AFINAL EU É QUE TINHA RAZÃO
No mês em que fiz 18 anos deram-me a carteira profissional de músico. Com o devaneio próprio da idade, cheguei a pensar que era precoce. Nos cinco anos anteriores tinham-me coberto de ilusões acerca da minha condição de "orelhudo", com licença ministerial especial, aos 14, para poder dedicar-me à Música a sério - e a carteira foi a cereja no topo do bolo. Passado um ano, abandonei o instrumento.

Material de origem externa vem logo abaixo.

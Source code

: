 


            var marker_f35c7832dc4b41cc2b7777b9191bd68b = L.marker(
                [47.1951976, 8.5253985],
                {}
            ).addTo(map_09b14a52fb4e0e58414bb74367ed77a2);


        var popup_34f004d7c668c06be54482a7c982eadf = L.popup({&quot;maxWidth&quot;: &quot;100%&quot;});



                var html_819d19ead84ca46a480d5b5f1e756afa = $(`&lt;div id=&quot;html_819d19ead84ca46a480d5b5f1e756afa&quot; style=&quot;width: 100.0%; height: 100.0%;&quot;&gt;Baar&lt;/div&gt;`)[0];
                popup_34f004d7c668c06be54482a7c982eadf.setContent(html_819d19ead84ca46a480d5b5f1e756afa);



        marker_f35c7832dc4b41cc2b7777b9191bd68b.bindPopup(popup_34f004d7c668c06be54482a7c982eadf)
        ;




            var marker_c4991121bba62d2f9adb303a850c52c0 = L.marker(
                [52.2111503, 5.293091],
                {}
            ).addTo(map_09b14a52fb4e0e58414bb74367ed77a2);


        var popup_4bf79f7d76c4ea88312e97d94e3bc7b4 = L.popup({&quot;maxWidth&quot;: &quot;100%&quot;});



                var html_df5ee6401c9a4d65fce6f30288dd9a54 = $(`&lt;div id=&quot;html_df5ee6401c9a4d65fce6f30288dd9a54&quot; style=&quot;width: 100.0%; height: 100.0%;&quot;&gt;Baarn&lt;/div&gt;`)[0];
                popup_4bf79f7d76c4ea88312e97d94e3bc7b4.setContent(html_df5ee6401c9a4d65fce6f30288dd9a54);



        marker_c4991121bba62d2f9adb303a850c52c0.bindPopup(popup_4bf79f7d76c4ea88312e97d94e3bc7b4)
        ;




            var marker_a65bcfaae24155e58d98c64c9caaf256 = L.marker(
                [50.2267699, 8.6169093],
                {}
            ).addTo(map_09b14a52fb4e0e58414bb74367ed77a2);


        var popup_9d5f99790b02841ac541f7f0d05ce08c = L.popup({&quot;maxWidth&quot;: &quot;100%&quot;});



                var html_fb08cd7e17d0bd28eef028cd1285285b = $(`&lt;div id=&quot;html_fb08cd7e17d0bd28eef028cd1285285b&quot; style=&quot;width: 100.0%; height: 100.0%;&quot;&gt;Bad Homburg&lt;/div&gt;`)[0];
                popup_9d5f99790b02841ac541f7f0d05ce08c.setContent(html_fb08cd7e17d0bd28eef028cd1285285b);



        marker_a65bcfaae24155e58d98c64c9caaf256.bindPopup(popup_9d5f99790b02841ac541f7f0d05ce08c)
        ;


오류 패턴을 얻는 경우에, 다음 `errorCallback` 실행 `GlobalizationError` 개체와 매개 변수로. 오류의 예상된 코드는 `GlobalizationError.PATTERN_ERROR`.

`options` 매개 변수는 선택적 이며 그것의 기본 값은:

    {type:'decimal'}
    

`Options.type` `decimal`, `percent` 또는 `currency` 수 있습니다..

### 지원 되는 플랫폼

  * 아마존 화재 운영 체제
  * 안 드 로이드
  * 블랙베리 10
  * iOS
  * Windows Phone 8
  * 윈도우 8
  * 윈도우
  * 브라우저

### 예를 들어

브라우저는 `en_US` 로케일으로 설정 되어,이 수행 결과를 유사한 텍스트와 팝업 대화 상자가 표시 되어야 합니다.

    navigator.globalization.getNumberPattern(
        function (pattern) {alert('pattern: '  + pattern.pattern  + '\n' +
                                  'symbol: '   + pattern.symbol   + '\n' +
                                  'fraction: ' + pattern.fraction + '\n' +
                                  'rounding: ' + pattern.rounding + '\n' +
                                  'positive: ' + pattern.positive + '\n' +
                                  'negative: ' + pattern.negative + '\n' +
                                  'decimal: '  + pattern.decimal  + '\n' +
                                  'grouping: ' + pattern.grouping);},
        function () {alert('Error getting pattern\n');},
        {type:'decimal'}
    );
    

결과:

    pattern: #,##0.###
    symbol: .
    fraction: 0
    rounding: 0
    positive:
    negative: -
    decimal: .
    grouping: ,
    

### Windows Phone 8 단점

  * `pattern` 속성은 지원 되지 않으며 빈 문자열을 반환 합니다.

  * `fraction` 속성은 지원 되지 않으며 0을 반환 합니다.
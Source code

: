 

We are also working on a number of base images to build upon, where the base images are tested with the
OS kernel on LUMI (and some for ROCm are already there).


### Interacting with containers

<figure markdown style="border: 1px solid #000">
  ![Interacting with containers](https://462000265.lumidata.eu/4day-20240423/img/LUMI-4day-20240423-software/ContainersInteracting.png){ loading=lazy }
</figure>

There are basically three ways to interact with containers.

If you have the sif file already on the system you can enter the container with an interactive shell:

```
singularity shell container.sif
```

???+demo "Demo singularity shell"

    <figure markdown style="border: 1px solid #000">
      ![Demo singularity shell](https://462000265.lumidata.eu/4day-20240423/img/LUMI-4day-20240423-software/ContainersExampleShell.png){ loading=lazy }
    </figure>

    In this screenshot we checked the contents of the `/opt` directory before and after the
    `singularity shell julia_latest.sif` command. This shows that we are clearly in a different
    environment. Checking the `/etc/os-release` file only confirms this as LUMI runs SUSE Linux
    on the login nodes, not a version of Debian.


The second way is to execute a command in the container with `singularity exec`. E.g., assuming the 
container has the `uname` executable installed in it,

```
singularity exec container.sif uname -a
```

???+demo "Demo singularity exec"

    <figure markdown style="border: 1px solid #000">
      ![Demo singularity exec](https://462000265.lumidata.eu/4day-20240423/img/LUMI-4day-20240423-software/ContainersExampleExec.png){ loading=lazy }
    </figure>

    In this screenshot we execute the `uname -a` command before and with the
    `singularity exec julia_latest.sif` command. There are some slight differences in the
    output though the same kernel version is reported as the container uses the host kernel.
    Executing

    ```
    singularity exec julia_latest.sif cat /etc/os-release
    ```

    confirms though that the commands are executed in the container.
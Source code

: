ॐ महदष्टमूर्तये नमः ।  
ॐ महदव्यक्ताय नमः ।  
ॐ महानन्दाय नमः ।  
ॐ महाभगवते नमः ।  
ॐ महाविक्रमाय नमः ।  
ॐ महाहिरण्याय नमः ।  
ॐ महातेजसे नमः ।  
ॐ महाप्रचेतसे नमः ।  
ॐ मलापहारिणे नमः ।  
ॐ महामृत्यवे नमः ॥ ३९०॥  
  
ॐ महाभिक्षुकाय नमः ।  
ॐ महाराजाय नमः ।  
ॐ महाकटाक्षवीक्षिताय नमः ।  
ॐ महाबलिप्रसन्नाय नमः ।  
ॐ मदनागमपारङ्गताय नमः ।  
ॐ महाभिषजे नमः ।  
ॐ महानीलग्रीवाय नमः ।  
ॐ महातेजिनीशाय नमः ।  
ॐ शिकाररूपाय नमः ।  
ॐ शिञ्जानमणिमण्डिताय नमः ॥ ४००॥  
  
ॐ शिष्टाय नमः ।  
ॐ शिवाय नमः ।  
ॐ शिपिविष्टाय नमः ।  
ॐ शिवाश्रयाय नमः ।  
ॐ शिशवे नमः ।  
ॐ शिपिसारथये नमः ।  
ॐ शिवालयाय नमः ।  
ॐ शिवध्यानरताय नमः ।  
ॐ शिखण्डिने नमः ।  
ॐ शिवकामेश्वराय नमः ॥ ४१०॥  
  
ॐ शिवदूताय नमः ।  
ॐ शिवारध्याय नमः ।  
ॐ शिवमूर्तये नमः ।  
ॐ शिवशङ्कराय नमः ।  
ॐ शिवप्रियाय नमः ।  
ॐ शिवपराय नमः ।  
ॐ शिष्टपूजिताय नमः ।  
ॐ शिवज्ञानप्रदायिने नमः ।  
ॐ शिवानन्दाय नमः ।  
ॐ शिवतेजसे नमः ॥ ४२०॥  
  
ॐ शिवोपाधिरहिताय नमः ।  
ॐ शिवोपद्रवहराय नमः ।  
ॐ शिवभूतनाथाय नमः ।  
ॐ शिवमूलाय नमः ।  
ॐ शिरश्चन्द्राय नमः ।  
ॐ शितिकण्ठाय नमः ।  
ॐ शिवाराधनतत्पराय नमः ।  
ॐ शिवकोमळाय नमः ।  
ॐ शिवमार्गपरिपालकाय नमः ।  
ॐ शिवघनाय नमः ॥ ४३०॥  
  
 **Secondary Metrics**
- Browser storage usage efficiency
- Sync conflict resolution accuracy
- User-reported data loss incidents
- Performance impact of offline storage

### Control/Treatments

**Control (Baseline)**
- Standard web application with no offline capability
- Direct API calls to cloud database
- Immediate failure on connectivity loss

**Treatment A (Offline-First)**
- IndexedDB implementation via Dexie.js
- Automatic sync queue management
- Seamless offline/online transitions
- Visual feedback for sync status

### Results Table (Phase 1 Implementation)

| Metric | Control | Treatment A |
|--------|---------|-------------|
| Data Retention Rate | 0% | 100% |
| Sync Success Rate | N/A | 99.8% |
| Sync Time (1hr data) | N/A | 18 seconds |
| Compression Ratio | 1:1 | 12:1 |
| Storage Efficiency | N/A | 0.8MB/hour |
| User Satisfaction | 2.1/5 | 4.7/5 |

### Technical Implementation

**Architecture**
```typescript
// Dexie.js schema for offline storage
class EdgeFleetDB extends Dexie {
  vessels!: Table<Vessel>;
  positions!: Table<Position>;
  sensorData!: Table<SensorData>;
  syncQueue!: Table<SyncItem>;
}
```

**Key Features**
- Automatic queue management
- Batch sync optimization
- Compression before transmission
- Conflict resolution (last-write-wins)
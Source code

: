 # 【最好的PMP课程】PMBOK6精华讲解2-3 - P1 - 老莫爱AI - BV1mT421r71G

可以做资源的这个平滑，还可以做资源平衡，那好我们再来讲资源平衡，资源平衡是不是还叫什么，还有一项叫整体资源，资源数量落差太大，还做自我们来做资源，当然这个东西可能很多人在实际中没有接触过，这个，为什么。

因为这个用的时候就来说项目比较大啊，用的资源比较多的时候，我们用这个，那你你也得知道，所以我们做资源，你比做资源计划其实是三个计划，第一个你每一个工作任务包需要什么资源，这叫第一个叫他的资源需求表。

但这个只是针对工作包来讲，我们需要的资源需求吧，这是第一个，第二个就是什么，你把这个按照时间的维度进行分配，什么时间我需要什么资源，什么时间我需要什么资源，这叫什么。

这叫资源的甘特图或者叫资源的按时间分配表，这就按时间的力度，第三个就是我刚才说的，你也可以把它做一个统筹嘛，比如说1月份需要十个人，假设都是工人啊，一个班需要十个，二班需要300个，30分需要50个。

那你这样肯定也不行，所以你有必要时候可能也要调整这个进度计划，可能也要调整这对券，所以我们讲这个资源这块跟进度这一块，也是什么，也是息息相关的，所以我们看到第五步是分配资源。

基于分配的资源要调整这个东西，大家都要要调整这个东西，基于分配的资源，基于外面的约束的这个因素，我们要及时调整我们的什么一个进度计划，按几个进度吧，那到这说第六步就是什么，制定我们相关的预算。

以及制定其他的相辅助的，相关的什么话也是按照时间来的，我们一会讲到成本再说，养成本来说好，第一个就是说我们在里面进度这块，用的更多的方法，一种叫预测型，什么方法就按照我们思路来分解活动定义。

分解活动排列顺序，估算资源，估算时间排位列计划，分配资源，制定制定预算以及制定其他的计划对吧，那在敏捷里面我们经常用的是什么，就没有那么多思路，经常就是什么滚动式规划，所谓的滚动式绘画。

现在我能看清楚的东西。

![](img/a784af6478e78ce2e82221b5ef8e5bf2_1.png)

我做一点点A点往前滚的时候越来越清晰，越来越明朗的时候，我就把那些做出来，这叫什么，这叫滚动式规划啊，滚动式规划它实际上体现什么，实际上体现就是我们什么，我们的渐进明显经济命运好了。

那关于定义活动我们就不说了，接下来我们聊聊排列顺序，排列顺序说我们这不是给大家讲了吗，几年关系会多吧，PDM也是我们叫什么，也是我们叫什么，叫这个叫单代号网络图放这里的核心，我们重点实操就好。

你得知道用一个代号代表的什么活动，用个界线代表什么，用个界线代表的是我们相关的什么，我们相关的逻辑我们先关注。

Enxerguei que ninguém me levava a sério - nem a mim, nem ao instrumento que eu sentia estar longe de tocar a um nível satisfatório. Porque aquele é (ao contrário do que quase todos pensam) o instrumento mais difícil, mais completo, mais central na Música. E eu nunca o conseguiria tocar a um bom nível. E não consegui. Dediquei-me a outros instrumentos, vários, e com eles continuei e cá me vou entretendo.
Hoje, já sexagenário, sei que era eu quem tinha razão. Aquele instrumento não é para qualquer um.
SENRI KAWAGUCHI, uma menina japonesa que aos 11 anos (onze) já comandava os músicos mais requintadamente seleccionados para tocarem com ela, é a mais eloquente prova de que eu tinha razão. Este instrumento é mesmo o mais difícil, completo e inspirador de todos.